O futebolista filósofo
Por Paula Santos, directora criativa do Omnicom Creative HUB
Há uns meses, li uma notícia sobre a morte de um norueguês, Pål Enger, ex-jogador de futebol, cujo obituário correu mundo. Não pela sua mediana carreira futebolística, mas pela sua segunda escolha profissional: assaltante de obras de arte.
E esta, sim, foi uma carreira de sucesso, com mais de 20 obras roubadas em vários museus e galerias, que teve o seu apogeu com o roubo de “O Grito”, de Edvard Munch.
Para além da sua inusitada escolha profissional, mais interessante ainda foi a razão dessa escolha. Quando o questionavam sobre o quão longe poderia ter chegado na sua carreira de futebolista, caso não tivesse optado por outro ramo, ele respondia que a sua escolha se devia simplesmente ao facto de não ser o melhor jogador de futebol, mas ser o melhor criminoso.

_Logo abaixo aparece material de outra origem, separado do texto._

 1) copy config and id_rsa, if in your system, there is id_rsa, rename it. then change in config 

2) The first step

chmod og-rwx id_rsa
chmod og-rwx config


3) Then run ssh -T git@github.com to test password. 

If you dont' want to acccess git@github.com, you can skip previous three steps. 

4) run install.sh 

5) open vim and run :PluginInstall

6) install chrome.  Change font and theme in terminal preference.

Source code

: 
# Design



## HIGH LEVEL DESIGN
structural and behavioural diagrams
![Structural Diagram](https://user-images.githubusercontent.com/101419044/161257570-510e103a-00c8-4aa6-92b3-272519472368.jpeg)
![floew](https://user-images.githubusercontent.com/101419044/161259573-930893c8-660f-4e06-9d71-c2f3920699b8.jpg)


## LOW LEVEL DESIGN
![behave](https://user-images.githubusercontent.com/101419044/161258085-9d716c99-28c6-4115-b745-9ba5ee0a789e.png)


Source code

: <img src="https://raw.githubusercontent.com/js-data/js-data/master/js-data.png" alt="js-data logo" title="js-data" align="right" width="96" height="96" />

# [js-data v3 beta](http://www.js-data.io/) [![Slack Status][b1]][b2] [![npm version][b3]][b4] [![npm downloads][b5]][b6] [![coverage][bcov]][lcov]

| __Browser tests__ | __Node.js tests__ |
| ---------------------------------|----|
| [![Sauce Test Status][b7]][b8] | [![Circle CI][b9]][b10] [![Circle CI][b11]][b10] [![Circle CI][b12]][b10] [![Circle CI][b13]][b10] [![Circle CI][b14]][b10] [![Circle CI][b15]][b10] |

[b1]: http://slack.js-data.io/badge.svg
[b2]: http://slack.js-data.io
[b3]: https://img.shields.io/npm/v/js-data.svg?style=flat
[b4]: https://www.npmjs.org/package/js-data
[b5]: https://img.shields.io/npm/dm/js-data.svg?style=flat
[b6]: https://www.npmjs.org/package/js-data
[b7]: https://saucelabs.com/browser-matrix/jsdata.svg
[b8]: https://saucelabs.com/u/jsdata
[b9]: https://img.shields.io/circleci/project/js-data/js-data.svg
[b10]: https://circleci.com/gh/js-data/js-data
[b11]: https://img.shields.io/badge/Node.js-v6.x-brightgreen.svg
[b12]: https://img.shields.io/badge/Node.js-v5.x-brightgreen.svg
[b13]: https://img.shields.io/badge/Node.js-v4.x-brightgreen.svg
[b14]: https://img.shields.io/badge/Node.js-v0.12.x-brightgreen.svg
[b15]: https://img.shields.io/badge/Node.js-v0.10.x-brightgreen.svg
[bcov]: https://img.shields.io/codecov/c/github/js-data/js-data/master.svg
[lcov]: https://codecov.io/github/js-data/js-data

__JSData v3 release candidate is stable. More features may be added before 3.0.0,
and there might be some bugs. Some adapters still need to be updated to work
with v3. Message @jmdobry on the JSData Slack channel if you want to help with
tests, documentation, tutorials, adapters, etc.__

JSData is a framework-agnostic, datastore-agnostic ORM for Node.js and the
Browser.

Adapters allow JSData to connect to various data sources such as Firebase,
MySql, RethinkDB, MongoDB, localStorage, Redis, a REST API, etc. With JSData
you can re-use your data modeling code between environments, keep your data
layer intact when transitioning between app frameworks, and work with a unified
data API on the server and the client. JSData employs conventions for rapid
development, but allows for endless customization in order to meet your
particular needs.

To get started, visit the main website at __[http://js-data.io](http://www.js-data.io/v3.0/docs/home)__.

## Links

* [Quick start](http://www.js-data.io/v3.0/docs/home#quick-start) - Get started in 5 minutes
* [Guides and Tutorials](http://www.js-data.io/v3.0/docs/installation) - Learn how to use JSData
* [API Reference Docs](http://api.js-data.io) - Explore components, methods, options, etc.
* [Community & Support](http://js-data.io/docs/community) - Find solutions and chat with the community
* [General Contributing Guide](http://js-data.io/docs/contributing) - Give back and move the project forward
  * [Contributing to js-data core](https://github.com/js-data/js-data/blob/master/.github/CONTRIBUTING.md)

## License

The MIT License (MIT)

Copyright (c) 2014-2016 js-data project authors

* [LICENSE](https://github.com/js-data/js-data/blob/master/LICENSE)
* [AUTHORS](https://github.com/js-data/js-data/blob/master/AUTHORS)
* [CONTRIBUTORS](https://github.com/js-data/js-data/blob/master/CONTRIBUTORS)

E, por mais engraçada que seja a resposta, tem uma dose de realismo invejável. Um pragmatismo que se tem perdido nos últimos tempos nos departamentos criativos.
Designers que viraram editores de vídeo, que também fazem direcção de arte, animações e 3D. Copywriters que também são tradutores e escrevem artigos SEO. Sendo que, nas áreas digitais, os exemplos são ainda mais flagrantes. É só ler um anúncio de oferta de emprego. Procura-se gestor de redes sociais, que crie os posts, que os maquetize, publique e, de preferência, que faça o report no fim de cada mês. E aqui já vão 4 cargos num só.
O maior problema nem são só os (baixos) valores pagos a estas pessoas por fazerem o trabalho de várias. O maior problema é que a criatividade se perde no processo. Trabalhar como criativo requer tempo, investimento pessoal e profissional, e não deve ser confundido com outros cargos, que exigem qualificações diferentes.
É potenciando o melhor de cada um que conseguimos especialistas que, juntos, farão o melhor dos trabalhos. Ao juntarmos tudo, estamos a prestar um desserviço a toda a área. E o que inicialmente parece ser um bom negócio, não o é. Porque não se está a pagar menos para se ter o mesmo resultado, está-se a pagar menos para ter menos.
Sem criatividade, a comunicação fica chata, desinteressante e toda igual. Ter ideias é uma profissão, tão válida como todas as outras, em que é preciso investir para se crescer e para se ter sucesso. E, quem sabe, um dia chegar ao equivalente a roubar um Munch.